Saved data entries
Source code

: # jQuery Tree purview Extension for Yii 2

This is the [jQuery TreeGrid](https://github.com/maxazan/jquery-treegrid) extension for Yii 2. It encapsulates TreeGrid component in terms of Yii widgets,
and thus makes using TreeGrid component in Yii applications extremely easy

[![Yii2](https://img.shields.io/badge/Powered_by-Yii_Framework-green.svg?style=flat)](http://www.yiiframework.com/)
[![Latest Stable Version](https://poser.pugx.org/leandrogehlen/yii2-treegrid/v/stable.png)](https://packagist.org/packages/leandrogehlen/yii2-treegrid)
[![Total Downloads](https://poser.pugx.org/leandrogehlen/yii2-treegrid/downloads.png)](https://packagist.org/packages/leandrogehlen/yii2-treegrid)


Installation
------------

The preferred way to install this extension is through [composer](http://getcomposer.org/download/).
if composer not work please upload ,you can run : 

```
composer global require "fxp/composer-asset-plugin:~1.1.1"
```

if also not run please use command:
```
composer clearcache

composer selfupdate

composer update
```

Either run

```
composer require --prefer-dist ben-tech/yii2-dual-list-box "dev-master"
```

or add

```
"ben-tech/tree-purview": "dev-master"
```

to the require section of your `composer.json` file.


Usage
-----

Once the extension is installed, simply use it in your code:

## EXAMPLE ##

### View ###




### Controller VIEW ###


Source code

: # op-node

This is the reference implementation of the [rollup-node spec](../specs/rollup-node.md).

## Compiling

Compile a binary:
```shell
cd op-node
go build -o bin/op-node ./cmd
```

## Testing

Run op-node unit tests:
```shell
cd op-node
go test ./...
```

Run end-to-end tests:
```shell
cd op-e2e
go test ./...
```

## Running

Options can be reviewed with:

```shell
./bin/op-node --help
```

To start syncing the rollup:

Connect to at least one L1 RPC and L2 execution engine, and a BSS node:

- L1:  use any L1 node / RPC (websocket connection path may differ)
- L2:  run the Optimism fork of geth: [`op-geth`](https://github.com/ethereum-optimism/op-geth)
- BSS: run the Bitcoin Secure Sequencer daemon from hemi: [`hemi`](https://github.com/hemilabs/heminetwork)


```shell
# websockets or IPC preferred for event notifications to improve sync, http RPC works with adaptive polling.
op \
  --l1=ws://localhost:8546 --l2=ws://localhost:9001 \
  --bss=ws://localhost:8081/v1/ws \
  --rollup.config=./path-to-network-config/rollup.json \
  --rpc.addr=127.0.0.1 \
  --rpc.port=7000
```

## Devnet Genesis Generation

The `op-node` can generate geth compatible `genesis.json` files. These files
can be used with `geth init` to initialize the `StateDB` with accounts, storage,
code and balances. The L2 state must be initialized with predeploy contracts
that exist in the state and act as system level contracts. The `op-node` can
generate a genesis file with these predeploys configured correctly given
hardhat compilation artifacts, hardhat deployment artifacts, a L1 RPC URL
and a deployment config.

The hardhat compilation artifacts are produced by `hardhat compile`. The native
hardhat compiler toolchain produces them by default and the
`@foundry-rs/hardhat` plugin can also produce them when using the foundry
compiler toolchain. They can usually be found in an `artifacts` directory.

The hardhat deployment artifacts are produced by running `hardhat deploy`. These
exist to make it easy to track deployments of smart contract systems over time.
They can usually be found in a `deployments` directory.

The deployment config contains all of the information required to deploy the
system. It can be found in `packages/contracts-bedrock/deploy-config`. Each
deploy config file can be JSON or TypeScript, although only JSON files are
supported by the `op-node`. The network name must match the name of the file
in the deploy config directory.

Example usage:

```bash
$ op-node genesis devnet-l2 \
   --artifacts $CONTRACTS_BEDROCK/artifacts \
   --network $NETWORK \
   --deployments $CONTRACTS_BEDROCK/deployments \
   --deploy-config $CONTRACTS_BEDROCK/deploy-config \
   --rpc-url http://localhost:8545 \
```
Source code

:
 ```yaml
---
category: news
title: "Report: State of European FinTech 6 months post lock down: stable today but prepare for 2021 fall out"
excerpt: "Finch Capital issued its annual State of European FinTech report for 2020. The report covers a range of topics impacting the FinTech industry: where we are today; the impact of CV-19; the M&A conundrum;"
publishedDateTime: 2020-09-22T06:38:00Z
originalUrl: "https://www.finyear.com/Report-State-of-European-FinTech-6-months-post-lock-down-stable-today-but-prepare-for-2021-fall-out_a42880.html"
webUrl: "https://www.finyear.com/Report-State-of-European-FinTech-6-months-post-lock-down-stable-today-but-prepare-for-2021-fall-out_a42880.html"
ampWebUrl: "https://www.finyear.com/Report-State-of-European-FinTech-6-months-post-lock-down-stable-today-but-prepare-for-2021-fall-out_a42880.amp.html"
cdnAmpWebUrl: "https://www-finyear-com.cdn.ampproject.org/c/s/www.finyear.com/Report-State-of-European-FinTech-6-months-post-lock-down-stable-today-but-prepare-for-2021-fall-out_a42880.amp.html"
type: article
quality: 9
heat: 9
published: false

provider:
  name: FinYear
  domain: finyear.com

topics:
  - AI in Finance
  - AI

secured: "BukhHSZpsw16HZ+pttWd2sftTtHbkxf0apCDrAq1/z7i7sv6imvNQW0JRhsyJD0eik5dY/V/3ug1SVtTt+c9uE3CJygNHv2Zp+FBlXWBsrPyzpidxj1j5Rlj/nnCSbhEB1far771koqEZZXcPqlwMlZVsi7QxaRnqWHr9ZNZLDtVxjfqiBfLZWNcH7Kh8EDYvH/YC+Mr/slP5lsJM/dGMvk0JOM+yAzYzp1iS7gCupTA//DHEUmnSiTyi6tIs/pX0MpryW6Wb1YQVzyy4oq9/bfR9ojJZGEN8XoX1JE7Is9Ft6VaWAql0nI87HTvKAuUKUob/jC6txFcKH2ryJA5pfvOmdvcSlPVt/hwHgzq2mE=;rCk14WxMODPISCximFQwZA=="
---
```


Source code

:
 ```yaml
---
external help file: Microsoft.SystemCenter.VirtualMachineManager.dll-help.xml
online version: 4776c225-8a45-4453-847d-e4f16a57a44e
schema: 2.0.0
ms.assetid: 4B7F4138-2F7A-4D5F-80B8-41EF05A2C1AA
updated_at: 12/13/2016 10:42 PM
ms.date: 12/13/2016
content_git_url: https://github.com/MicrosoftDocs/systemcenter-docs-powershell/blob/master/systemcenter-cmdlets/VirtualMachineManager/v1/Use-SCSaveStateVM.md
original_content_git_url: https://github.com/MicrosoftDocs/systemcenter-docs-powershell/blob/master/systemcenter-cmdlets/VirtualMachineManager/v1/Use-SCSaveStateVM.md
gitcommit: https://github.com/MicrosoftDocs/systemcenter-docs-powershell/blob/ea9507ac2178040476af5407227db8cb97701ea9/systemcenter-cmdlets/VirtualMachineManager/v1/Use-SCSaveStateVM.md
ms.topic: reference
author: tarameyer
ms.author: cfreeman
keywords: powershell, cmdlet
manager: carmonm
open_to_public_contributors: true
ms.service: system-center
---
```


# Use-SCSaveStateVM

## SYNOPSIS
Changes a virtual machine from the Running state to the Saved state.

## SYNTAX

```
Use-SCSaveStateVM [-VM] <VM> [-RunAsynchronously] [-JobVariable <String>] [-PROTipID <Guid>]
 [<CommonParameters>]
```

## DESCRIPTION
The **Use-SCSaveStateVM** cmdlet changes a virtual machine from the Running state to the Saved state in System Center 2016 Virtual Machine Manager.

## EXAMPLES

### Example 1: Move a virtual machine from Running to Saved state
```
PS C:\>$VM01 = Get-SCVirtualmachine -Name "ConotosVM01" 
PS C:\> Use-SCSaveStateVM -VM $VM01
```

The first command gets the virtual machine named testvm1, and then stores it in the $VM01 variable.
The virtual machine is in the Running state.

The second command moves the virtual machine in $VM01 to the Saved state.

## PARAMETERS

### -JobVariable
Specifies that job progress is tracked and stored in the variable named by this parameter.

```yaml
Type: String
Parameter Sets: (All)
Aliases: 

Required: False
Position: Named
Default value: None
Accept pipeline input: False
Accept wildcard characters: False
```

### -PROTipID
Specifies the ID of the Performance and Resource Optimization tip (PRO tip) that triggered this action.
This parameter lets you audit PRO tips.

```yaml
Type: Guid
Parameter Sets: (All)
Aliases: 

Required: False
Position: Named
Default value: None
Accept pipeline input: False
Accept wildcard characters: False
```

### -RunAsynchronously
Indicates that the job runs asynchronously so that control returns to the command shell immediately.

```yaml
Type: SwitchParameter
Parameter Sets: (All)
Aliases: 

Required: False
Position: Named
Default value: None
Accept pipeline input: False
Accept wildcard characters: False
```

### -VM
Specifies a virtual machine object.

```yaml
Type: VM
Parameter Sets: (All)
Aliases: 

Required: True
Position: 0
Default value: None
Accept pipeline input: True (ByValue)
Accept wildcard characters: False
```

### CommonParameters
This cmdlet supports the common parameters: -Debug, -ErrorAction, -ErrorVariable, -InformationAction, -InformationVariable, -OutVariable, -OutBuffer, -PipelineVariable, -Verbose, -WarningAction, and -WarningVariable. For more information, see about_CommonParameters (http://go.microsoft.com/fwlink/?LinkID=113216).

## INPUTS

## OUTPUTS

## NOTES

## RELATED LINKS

- _Assigned task_
Show the lines of the data that hold the word "exist".

- _Reply_
that exist in the state and act as system level contracts. The `op-node` can
exist to make it easy to track deployments of smart contract systems over time.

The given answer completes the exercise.